Minha infância na Rua Madre Cabrini, Vila Mariana, foi incrível. Nos anos 70 e 80 eu brincava na rua, na praça ou na vilinha, com meus amigos e com o passar dos anos esse número de amigos foi aumentando.
Colecionávamos álbuns de figurinhas sempre, além do sucesso do “Playmobil” e “Falcon". A turma era grande e fizeram parte dela vários membros durante os anos, com os mais diversos apelidos: Joa, Paga, Cuia, Marcelo Japonês, Toninho, Marcelo Brasileiro, Fábio de óculos, Peruca ou Arouca, Cliver, David, Mané, Willian, Lambis, Cláudio Bugalú dadá, Brucutú, Léo, Junior e por aí vai.

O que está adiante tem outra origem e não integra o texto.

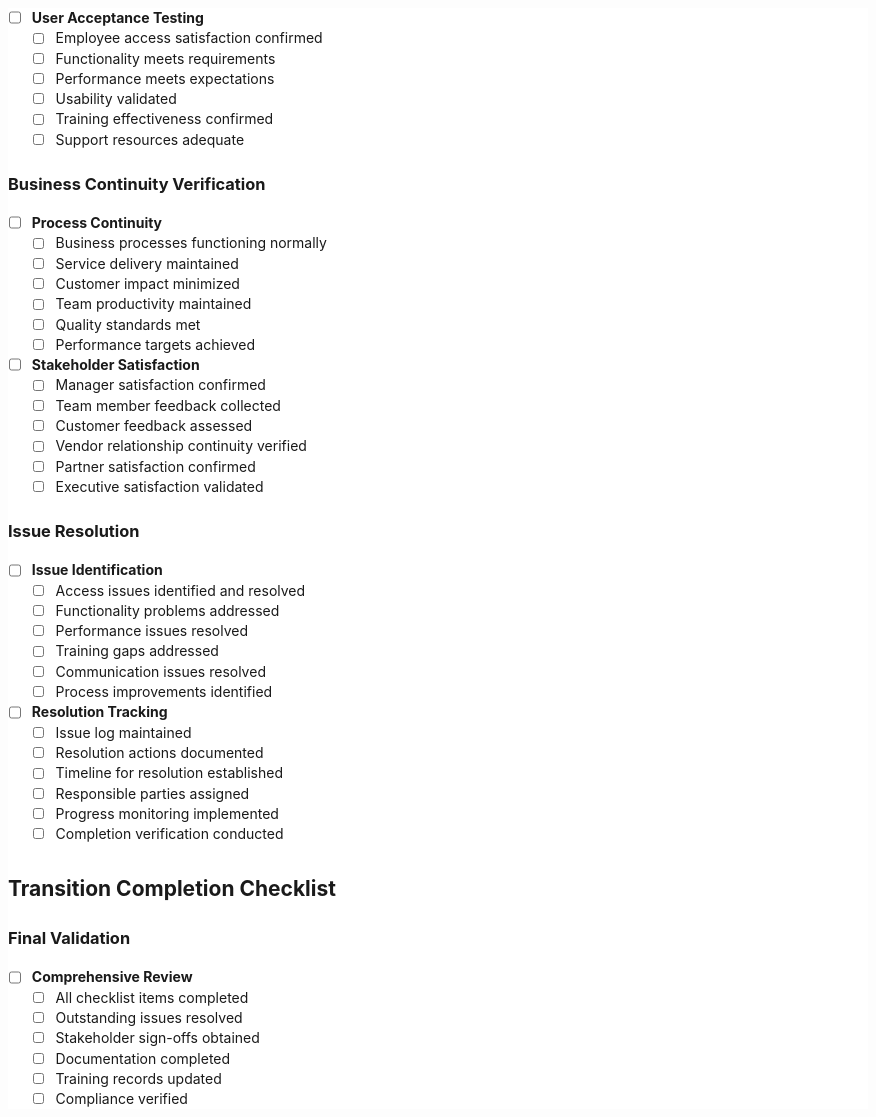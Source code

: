 - [ ] **User Acceptance Testing**
  - [ ] Employee access satisfaction confirmed
  - [ ] Functionality meets requirements
  - [ ] Performance meets expectations
  - [ ] Usability validated
  - [ ] Training effectiveness confirmed
  - [ ] Support resources adequate

### Business Continuity Verification
- [ ] **Process Continuity**
  - [ ] Business processes functioning normally
  - [ ] Service delivery maintained
  - [ ] Customer impact minimized
  - [ ] Team productivity maintained
  - [ ] Quality standards met
  - [ ] Performance targets achieved

- [ ] **Stakeholder Satisfaction**
  - [ ] Manager satisfaction confirmed
  - [ ] Team member feedback collected
  - [ ] Customer feedback assessed
  - [ ] Vendor relationship continuity verified
  - [ ] Partner satisfaction confirmed
  - [ ] Executive satisfaction validated

### Issue Resolution
- [ ] **Issue Identification**
  - [ ] Access issues identified and resolved
  - [ ] Functionality problems addressed
  - [ ] Performance issues resolved
  - [ ] Training gaps addressed
  - [ ] Communication issues resolved
  - [ ] Process improvements identified

- [ ] **Resolution Tracking**
  - [ ] Issue log maintained
  - [ ] Resolution actions documented
  - [ ] Timeline for resolution established
  - [ ] Responsible parties assigned
  - [ ] Progress monitoring implemented
  - [ ] Completion verification conducted

## Transition Completion Checklist

### Final Validation
- [ ] **Comprehensive Review**
  - [ ] All checklist items completed
  - [ ] Outstanding issues resolved
  - [ ] Stakeholder sign-offs obtained
  - [ ] Documentation completed
  - [ ] Training records updated
  - [ ] Compliance verified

Tivemos a “febre” dos fliperamas, com as melhores máquinas de “pimball” que existiram, a fase do jogo de taco, de brincar de polícia e ladrão, de andar skate, dos bailinhos, de jogar vôlei na rua, e por último as de tocar guitarras. Cheguei a ver o Presidente Figueiredo, nos anos 80, que veio visitar um asilo que existe até hoje na rua, ainda na época da ditadura, que, aliás, não nos afetava em nada.

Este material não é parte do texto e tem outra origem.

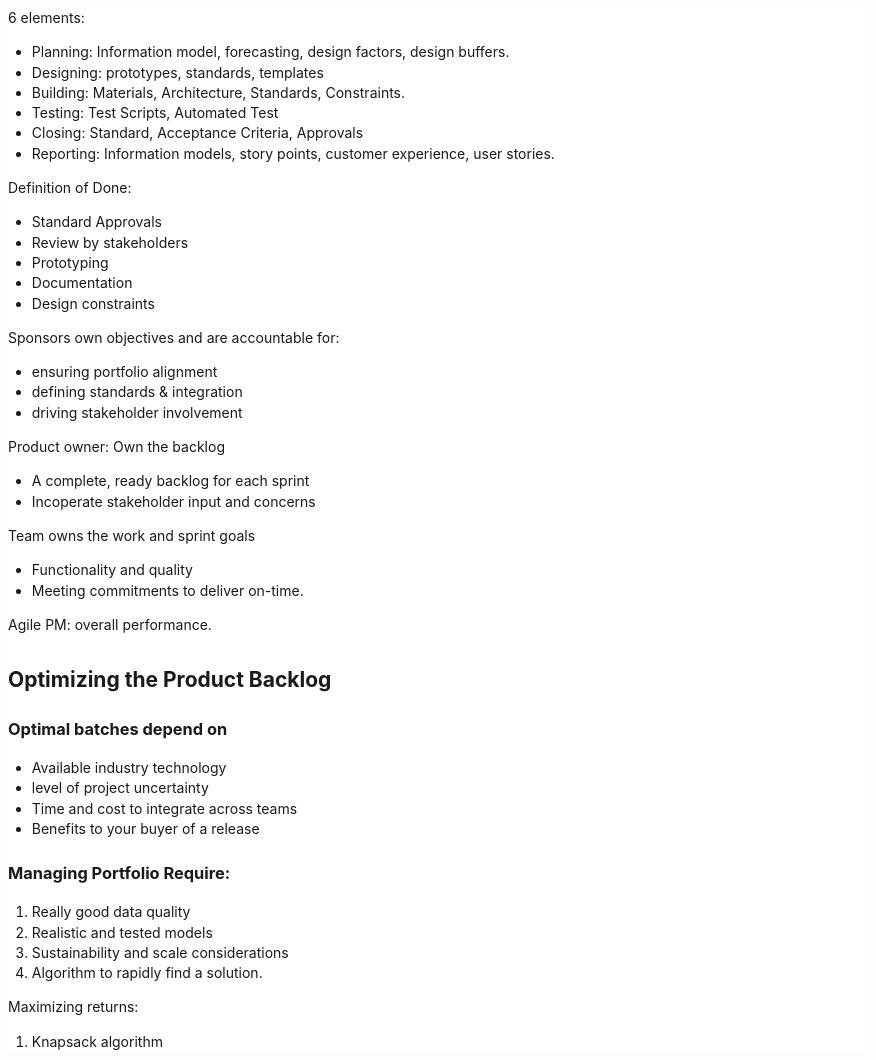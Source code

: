 6 elements:
- Planning: Information model, forecasting, design factors, design buffers.
- Designing: prototypes, standards, templates
- Building: Materials, Architecture, Standards, Constraints.
- Testing: Test Scripts, Automated Test
- Closing: Standard, Acceptance Criteria, Approvals
- Reporting: Information models, story points, customer experience, user stories.

Definition of Done: 
- Standard Approvals
- Review by stakeholders
- Prototyping
- Documentation
- Design constraints

Sponsors own objectives and are accountable for:
- ensuring portfolio alignment
- defining standards & integration
- driving stakeholder involvement

Product owner: Own the backlog
- A complete, ready backlog for each sprint
- Incoperate stakeholder input and concerns

Team owns the work and sprint goals
- Functionality and quality
- Meeting commitments to deliver on-time.

Agile PM: overall performance.

## Optimizing the Product Backlog

### Optimal batches depend on
- Available industry technology
- level of project uncertainty
- Time and cost to integrate across teams
- Benefits to your buyer of a release

### Managing Portfolio Require:
1. Really good data quality
2. Realistic and tested models
3. Sustainability and scale considerations
4. Algorithm to rapidly find a solution.

Maximizing returns:
1. Knapsack algorithm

Tínhamos a Mercearia do Seu Chico, um Português, que durou durante anos. Havia um terreno baldio, onde agora é a Faculdade Paulistana, em que entrávamos escondido para brincar nos morros de terra e explorar a área. A maioria de nós estudávamos no colégio Marechal Floriano ou no Madre Cabrini.
Só tenho ótimas lembranças do meu bairro.